We attended the talk and he was kind enough to have dinner with us. He was as humble and down to earth as his achievements were lofty and life changing.

Over the years, he had treated many of the autoimmune disorders for which there were no real cures. These included Multiple Sclerosis (MS), Diabetes, Lupus, Crohn’s, Rheumatoid Arthritis, Chronic Inflammatory Demyelinating Polyneuropathy (CIDP), Phemphigus, Dermatomyositis, Devic’s, Myasthenia Gravis, Polymositis and Scleroderma. He had given life back to many patients without any hope. Jayu (my wife) and I discussed and decided it was worth going for this. The procedure was ‘Autologous Nonmyeloablative Hematopoietic Stem Cell Transplant’. A mouthful, I agree! But what it meant was usage of one’s own blood cell producing Stem Cells to regenerate one’s blood cells. The term non-myeloablative meant the dosage of chemo was not very aggressive.

The whole evaluation and treatment had to be in Chicago, spread out over 10 weeks.

For Jayu and I, the trip was in a way a nice holiday too. We enjoyed the stay at Chicago, right in the middle of the Magnificent Mile. Even though there was so much uncertainty, it was also a time of intense hope. The fact that my classmate couple, Manish and Radhika and another classmate Sridhar and his wife Vasudha made every effort to make us completely comfortable in Chicago helped hugely. Skype to our parents and children and family also kept us connected to loved ones and their best wishes and prayers.

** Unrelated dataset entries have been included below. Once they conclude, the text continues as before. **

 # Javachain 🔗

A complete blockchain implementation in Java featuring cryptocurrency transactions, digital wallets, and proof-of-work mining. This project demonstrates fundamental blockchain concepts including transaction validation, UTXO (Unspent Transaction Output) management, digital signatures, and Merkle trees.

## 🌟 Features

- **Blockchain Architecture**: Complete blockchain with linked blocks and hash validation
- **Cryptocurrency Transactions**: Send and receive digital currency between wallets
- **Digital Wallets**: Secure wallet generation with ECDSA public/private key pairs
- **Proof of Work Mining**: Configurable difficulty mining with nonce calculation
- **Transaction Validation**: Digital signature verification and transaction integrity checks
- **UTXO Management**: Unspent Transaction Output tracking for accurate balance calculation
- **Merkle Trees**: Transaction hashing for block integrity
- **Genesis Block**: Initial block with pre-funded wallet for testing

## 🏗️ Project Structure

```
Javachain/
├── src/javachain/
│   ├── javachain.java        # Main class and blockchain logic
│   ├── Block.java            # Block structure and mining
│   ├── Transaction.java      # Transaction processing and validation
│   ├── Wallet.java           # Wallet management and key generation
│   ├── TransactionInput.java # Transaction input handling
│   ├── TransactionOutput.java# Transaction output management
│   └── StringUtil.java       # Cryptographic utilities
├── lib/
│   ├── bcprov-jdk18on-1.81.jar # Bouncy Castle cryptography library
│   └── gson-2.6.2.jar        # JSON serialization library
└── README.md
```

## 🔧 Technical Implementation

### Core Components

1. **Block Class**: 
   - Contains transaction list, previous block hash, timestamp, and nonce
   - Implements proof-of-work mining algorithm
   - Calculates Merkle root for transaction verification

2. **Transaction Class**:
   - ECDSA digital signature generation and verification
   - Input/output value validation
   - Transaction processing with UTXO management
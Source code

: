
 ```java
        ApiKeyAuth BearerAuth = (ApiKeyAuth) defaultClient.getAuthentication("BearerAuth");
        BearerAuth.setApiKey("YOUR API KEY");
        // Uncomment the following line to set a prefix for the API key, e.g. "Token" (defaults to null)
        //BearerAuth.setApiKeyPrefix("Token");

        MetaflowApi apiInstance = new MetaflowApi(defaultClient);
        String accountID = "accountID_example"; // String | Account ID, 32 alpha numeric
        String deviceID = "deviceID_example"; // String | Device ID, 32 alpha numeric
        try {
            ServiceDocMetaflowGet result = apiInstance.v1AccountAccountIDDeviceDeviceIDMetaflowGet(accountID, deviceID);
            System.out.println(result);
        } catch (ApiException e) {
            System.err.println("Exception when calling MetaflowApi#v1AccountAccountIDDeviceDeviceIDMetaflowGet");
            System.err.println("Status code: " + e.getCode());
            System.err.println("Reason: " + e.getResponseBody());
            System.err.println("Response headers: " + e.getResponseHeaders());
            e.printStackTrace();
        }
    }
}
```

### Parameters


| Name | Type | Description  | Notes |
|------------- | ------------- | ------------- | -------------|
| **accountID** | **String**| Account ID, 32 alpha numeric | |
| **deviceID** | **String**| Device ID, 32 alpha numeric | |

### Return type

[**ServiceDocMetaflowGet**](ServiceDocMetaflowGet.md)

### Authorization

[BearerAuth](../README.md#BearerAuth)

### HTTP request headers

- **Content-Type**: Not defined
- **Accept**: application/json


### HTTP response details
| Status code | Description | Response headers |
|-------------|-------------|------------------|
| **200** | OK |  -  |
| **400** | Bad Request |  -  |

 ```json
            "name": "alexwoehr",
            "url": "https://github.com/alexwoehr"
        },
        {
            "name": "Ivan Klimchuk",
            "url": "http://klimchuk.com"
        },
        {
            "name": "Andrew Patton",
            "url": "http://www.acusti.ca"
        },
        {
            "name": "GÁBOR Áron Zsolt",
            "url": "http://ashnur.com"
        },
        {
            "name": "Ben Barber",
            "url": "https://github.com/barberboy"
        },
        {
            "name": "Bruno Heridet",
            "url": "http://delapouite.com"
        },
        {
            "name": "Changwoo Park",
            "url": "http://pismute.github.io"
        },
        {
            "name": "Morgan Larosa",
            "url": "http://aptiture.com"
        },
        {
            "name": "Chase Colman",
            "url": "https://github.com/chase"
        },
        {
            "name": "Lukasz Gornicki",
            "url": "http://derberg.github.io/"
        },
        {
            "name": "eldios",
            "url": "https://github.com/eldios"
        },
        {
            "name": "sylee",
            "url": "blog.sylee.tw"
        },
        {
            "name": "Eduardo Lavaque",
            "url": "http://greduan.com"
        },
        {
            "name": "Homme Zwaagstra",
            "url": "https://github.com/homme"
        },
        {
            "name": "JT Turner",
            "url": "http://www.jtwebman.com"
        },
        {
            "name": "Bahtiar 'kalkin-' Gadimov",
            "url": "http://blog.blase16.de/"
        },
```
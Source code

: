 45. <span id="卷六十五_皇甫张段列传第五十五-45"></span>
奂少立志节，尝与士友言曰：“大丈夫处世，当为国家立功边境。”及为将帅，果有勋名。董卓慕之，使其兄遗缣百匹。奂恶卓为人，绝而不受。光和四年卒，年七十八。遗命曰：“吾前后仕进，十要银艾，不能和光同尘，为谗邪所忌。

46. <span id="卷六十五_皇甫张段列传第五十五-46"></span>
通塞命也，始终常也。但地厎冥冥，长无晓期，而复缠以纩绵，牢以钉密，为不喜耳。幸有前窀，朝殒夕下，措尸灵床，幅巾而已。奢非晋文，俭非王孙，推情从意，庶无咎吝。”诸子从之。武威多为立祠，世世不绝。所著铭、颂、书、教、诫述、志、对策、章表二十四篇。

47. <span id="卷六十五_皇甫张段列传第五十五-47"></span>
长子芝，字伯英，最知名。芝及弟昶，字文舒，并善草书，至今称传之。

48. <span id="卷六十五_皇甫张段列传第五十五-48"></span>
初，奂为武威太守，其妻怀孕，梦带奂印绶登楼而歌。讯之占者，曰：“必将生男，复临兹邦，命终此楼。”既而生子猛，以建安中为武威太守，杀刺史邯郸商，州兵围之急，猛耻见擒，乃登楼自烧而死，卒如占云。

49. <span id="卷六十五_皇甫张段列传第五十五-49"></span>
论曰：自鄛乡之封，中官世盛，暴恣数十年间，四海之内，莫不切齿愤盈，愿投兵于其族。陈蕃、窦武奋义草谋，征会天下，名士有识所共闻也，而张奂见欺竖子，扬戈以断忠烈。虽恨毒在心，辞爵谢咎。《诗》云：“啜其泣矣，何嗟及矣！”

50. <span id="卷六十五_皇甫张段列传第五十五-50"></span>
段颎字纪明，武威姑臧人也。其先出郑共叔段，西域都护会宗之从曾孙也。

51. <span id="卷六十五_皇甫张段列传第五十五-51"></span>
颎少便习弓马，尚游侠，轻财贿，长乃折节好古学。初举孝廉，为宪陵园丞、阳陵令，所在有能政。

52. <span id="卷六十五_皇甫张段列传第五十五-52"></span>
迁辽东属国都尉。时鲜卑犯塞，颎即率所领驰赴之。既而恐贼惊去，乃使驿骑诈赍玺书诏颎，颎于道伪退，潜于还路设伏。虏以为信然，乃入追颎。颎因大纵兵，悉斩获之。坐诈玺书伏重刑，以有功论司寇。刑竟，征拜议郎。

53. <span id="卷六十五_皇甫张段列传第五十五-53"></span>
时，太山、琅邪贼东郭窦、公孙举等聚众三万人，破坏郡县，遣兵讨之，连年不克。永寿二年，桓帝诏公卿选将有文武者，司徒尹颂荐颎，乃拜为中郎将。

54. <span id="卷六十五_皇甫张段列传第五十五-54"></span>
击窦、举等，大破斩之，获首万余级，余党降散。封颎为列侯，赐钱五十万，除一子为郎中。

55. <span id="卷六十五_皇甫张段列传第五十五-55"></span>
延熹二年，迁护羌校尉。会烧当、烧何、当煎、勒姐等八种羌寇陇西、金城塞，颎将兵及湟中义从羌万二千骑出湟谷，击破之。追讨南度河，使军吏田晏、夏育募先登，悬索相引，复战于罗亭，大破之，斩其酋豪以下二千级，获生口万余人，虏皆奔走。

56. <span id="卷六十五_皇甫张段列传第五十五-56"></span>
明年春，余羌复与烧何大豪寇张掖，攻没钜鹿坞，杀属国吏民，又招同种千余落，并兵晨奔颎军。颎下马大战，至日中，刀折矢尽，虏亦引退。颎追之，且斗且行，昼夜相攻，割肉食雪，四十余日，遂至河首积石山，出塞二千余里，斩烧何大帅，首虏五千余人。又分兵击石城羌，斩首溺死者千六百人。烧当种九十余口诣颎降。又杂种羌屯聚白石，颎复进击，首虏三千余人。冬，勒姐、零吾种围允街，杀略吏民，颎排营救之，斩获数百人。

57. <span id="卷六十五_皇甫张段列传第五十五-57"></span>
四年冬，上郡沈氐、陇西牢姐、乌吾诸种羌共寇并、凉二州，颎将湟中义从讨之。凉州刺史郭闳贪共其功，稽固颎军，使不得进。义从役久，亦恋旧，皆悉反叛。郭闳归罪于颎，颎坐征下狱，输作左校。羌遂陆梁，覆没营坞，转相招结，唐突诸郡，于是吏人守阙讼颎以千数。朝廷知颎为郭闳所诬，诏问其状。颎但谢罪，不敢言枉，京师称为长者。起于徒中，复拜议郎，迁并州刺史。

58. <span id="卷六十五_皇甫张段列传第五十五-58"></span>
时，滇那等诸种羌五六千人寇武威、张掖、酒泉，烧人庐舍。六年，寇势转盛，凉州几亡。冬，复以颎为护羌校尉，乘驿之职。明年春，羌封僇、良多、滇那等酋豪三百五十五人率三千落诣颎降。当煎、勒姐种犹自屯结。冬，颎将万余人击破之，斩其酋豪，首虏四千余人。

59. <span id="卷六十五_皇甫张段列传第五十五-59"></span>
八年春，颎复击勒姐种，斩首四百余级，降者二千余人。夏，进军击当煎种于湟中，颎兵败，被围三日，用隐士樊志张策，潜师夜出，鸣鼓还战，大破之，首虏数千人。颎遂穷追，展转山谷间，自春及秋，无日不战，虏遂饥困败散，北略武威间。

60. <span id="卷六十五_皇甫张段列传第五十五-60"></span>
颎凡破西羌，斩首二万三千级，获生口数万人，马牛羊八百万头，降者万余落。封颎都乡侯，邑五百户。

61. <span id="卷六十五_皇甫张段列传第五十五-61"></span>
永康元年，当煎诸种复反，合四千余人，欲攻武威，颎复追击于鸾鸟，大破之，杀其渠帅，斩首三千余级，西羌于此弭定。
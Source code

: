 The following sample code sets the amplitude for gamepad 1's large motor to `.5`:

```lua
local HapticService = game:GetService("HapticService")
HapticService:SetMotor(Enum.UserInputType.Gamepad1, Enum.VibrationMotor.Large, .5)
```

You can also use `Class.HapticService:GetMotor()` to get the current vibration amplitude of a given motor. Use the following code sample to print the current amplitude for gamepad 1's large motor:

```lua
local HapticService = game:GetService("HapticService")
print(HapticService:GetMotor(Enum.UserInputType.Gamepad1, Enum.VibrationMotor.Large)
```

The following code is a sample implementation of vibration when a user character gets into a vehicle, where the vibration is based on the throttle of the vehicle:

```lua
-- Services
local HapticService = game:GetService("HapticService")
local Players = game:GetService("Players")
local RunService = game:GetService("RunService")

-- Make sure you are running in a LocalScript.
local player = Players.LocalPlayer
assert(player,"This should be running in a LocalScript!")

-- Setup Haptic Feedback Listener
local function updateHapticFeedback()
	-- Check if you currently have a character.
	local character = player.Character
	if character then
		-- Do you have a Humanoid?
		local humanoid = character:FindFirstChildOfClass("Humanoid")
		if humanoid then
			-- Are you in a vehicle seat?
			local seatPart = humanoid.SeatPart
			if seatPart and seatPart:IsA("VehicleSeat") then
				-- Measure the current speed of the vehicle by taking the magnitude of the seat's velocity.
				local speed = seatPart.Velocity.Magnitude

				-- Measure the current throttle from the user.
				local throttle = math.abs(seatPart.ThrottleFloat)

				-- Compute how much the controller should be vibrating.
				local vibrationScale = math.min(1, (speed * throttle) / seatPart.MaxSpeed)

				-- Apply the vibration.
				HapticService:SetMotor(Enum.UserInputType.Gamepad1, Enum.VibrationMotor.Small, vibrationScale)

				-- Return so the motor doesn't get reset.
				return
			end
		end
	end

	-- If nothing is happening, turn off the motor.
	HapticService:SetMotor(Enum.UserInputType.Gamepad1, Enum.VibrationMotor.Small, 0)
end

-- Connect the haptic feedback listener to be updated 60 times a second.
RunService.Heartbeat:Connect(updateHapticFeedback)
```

The first 2-3 weeks was for evaluation- to make absolutely sure that the condition was CIDP. This was followed by mobilization – where a dose of chemo was injected into the body to stimulate production of Stem Cells. About ten days later, sufficient quantity of Stem Cells were then harvested and kept aside. Then four weeks later, the actual treatment started. This included injecting chemo and certain other substances into the body to completely knock out the entre immune system. After this, the Stem Cells were re-injected into the body and within about ten days, I was discharged.

The staff at Northwestern was amazing. The nurses were the most professional I had ever seen in my life. Even in the hospital, the doctor was considered to be a miracle worker. But more than anything, he was a wonderful person: sensitive, empathetic and extremely knowledgeable. 

By the last four days in the hospital, I could start feeling my body responding. My will, which was long shackled inside an unresponsive body, exulted. I embarked on a rigorous exercise routine.

Back home, over the next year, I set myself a blistering target to recover my lost muscles. I created a target sheet with daily increasing targets for the next six months for 28 different muscle work outs. Then, every day I pushed myself to do better than the target.